LA CITÉ HYDRAULIQUE ANGKORIENNE : EXPLOITATION OU SUREXPLOITATION DU SOL ?
PAR
Bernard Philippe GROSLIER
La « Cité hydraulique » qui apparaît à la fin du ixe siècle dans la plaine de Siemreap constitue pour nous une des caractéristiques essentielles de la période angkorienne car elle assure sa vie économique. Création remarquable en expansion constante jusqu'à la fin du xie siècle, elle semble ensuite se bloquer et finir dans une sorte d'impasse. C'est ce que nous voudrions montrer ici.

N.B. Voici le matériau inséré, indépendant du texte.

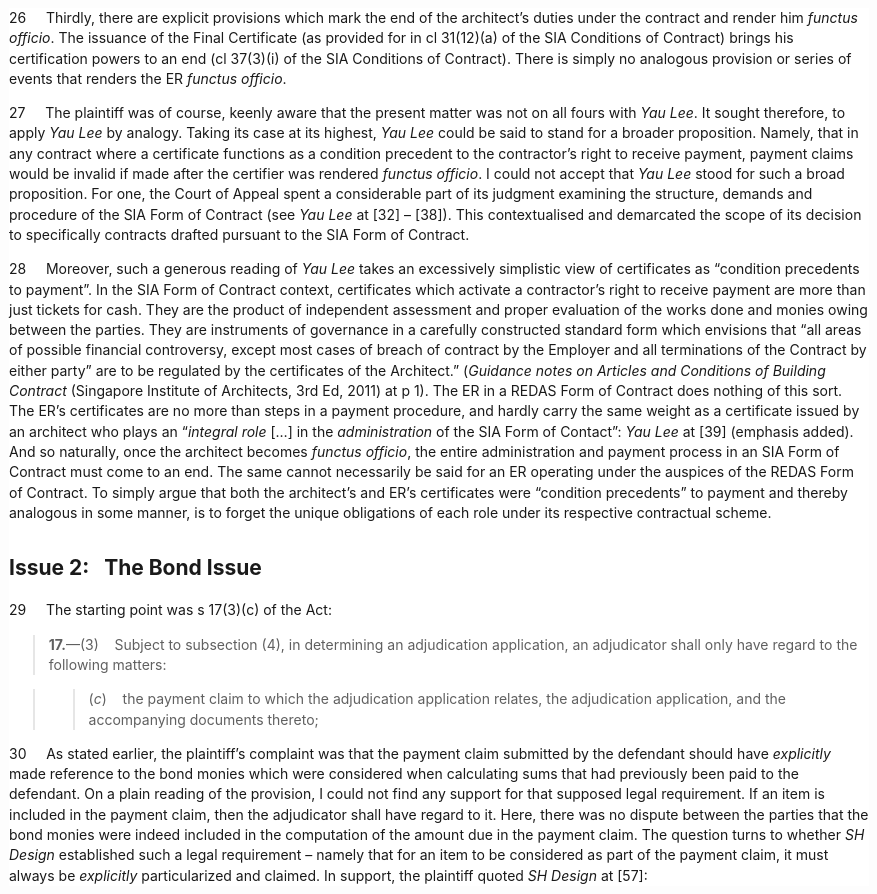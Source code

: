 26     Thirdly, there are explicit provisions which mark the end of the architect’s duties under the contract and render him _functus officio_. The issuance of the Final Certificate (as provided for in cl 31(12)(a) of the SIA Conditions of Contract) brings his certification powers to an end (cl 37(3)(i) of the SIA Conditions of Contract). There is simply no analogous provision or series of events that renders the ER _functus officio_.

27     The plaintiff was of course, keenly aware that the present matter was not on all fours with _Yau Lee_. It sought therefore, to apply _Yau Lee_ by analogy. Taking its case at its highest, _Yau Lee_ could be said to stand for a broader proposition. Namely, that in any contract where a certificate functions as a condition precedent to the contractor’s right to receive payment, payment claims would be invalid if made after the certifier was rendered _functus officio_. I could not accept that _Yau Lee_ stood for such a broad proposition. For one, the Court of Appeal spent a considerable part of its judgment examining the structure, demands and procedure of the SIA Form of Contract (see _Yau Lee_ at \[32\] – \[38\]). This contextualised and demarcated the scope of its decision to specifically contracts drafted pursuant to the SIA Form of Contract.

28     Moreover, such a generous reading of _Yau Lee_ takes an excessively simplistic view of certificates as “condition precedents to payment”. In the SIA Form of Contract context, certificates which activate a contractor’s right to receive payment are more than just tickets for cash. They are the product of independent assessment and proper evaluation of the works done and monies owing between the parties. They are instruments of governance in a carefully constructed standard form which envisions that “all areas of possible financial controversy, except most cases of breach of contract by the Employer and all terminations of the Contract by either party” are to be regulated by the certificates of the Architect.” (_Guidance notes on Articles and Conditions of Building Contract_ (Singapore Institute of Architects, 3rd Ed, 2011) at p 1). The ER in a REDAS Form of Contract does nothing of this sort. The ER’s certificates are no more than steps in a payment procedure, and hardly carry the same weight as a certificate issued by an architect who plays an “_integral role_ \[…\] in the _administration_ of the SIA Form of Contact”: _Yau Lee_ at \[39\] (emphasis added). And so naturally, once the architect becomes _functus officio_, the entire administration and payment process in an SIA Form of Contract must come to an end. The same cannot necessarily be said for an ER operating under the auspices of the REDAS Form of Contract. To simply argue that both the architect’s and ER’s certificates were “condition precedents” to payment and thereby analogous in some manner, is to forget the unique obligations of each role under its respective contractual scheme.

## Issue 2:   The Bond Issue

29     The starting point was s 17(3)(c) of the Act:

> **17.**—(3)    Subject to subsection (4), in determining an adjudication application, an adjudicator shall only have regard to the following matters:

>> (_c_)    the payment claim to which the adjudication application relates, the adjudication application, and the accompanying documents thereto;

30     As stated earlier, the plaintiff’s complaint was that the payment claim submitted by the defendant should have _explicitly_ made reference to the bond monies which were considered when calculating sums that had previously been paid to the defendant. On a plain reading of the provision, I could not find any support for that supposed legal requirement. If an item is included in the payment claim, then the adjudicator shall have regard to it. Here, there was no dispute between the parties that the bond monies were indeed included in the computation of the amount due in the payment claim. The question turns to whether _SH Design_ established such a legal requirement – namely that for an item to be considered as part of the payment claim, it must always be _explicitly_ particularized and claimed. In support, the plaintiff quoted _SH Design_ at \[57\]:


[^1]: Darma Satia Narjadin’s Affidavit dated 11 November 2019 (“DSN 11NOV”) p 7 para 24
[^2]: DSN 11NOV p 7 para 27
[^3]: DSN 11NOV pp 424-425 para 106
[^4]: DSN 11NOV pp 28-29
[^5]: DSN 11NOV pp115 – 117, clause 22.1; p 118 clause 22.2 and 22.3; p121 clause 24.1; p123 clause 24.3; p 124 clause 24.4.
[^6]: DSN 11NOV p91 clause 30.3.1
[^7]: DSN 11NOV p408 paras 41 - 43
[^8]: DSN 11NOV p409 para 45
[^9]: DSN 11NOV p408 para 44
[^10]: DSN 11NOV pp409-410 paras 46 - 58
[^11]: Applicant’s Written Submissions (“AWS”) pp 23 – 31 paras 93 – 118
[^12]: AWS p26 para 101a
[^13]: AWS p26 para 106b
[^14]: AWS p26 paras 102 – 103 and p 31 para 117
[^15]: DSN 11NOV p 394 paras 258 – 262
[^16]: AWS p27 para 104
[^17]: AWS p27 para 106
[^18]: AWS p 27 para 105
[^19]: DSN 11NOV p 427 para 114
[^20]: DSN 11NOV p 428 para 116
[^21]: DSN 11NOV p 428 para 117
[^22]: DSN 11NOV p 430 para 121
[^23]: DSN 11NOV p 430 para 122
[^24]: AWS p 21 para 84
[^25]: Respondent’s Written Submissions (“RWS”) p 9 paras 32- 24
[^26]: RWS p 9 paras 31 -32
[^27]: RWS p 20 para 69
[^28]: DSN 11NOV p 451 para 194
[^29]: AWS p 21 para \[86\] – \[87\]
[^30]: RWS p 21 para 76 - 77
[^31]: DSN 11NOV page 329 para 179
[^32]: DSN 11NOV
[^33]: AWS p 22 para 89
[^34]: AWS p 22 para 89
[^35]: DSN 11NOV pp 396 – 399, paras 282 - 301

J'ai déjà eu l'occasion1 de décrire le système et je n'en rappelerai que les traits essentiels. Installée dans la plaine alluviale parcourue de rivières permanentes, entre le plateau des Kulên — énorme éponge de grès qui forme château d'eau — et la berge septentrionale du Lac, la cité hydraulique est un réseau de canaux et de réservoirs captant les eaux fluviales et la mousson, puis les redistribuant dans des rizières permanentes aménagées à partir de cette ossature. Sans parler des réserves nécessaires aux habitants et au bétail en saison sèche, elle assure sinon partout une culture sous irrigation, du moins un écrêtement des écarts climatiques, donc une sécurité accrue de la production agricole. C'est elle qui a nourri les concentrations humaines requises, entre autres manifestations du pouvoir royal, pour la construction des grands temples d'Angkor.
Données géographiques
Quelles qu'aient été, par ailleurs, les raisons historiques qui ont fait élire la plaine de Siemreap, celle-ci présente des traits uniques qui ont pu, en partie, dicter son exploitation.
Tout d'abord elle constitue, au Nord du Grand Lac, la seule zone de quelque ampleur émergée en permanence, et ceci du fait des Kulên
(1) En dernier lieu B. P. Groslier, Agriculture et religion dans V Empire angkorien. Études rurales, 1974, nos 53-56, pp. 95-117.